■ **PROBLEM TO WORK ON**: Scan the lines below; pull out those with "shell".

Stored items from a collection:
[Start of Attachment]

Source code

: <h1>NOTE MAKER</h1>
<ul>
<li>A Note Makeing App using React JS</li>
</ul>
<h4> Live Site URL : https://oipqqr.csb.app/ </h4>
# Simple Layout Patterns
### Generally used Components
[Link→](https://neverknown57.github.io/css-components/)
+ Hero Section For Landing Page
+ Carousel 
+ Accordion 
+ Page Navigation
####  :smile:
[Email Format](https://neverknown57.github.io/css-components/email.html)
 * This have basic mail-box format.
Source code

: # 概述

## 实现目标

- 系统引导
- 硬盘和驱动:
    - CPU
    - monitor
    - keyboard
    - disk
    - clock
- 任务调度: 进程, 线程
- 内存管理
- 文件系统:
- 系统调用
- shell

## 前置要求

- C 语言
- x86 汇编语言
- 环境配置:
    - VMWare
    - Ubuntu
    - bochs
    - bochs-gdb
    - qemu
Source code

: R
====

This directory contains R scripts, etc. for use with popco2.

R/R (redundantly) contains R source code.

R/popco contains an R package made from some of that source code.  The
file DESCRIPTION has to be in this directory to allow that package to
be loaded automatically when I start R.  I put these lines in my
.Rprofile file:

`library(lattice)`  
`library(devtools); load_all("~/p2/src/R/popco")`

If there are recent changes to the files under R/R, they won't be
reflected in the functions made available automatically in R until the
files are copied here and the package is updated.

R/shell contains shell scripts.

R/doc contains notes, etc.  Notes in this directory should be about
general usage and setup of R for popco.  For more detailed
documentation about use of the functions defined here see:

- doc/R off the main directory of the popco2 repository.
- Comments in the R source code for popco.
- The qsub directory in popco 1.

[End of Attachment]

■ **ANSWER SPACE**:
- shell
R/shell contains shell scripts.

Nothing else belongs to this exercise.